Dataset:

··········

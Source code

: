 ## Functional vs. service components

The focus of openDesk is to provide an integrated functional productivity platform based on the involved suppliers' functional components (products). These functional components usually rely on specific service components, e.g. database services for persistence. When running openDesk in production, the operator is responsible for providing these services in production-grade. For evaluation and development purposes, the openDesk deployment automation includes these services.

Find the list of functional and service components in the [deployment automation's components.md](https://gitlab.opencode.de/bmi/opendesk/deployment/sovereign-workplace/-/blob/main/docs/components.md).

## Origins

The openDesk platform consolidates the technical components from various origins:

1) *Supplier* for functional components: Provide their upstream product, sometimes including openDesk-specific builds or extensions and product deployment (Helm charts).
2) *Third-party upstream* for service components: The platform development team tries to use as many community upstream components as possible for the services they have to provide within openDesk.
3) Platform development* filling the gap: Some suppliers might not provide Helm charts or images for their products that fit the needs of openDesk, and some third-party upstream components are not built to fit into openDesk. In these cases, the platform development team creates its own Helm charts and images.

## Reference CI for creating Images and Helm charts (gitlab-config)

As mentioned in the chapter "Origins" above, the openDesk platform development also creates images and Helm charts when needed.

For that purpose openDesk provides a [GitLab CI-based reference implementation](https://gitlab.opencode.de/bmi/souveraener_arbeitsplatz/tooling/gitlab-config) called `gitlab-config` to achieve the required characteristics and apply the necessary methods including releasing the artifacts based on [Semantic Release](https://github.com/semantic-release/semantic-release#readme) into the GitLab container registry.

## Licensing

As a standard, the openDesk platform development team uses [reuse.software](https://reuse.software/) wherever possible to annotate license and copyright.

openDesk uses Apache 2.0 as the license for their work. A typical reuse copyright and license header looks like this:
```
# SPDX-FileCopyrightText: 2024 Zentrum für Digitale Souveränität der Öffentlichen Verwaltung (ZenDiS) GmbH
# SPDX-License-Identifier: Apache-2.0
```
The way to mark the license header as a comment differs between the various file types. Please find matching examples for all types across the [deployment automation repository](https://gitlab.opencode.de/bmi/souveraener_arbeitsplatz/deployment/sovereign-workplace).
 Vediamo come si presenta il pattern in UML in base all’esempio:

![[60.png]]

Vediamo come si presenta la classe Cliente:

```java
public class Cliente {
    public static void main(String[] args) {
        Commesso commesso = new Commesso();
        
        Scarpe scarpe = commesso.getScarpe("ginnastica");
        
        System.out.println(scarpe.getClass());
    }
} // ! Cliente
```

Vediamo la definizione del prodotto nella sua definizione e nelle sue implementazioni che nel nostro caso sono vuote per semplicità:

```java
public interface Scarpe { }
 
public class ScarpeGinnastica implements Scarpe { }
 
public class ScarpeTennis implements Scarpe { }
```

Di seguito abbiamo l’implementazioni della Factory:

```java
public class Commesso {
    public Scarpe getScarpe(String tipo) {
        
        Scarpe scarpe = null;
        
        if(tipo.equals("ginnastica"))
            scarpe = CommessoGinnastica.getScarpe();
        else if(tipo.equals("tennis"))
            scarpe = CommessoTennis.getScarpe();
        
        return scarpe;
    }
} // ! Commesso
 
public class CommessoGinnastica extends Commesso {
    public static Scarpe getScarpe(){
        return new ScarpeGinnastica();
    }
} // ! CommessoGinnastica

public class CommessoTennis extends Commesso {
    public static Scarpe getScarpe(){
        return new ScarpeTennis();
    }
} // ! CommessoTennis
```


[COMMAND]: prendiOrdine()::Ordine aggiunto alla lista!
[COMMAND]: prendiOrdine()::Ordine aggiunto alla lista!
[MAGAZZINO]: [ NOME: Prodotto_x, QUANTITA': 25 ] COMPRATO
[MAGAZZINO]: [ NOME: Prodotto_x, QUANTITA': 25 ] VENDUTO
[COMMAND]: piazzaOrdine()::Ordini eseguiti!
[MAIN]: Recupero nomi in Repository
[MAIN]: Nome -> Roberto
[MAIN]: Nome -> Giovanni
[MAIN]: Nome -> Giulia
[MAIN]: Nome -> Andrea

··········

Activity: Go through the material above and count the lines that contain "SPDX"; answer with the number alone.

Output of the exercise: 2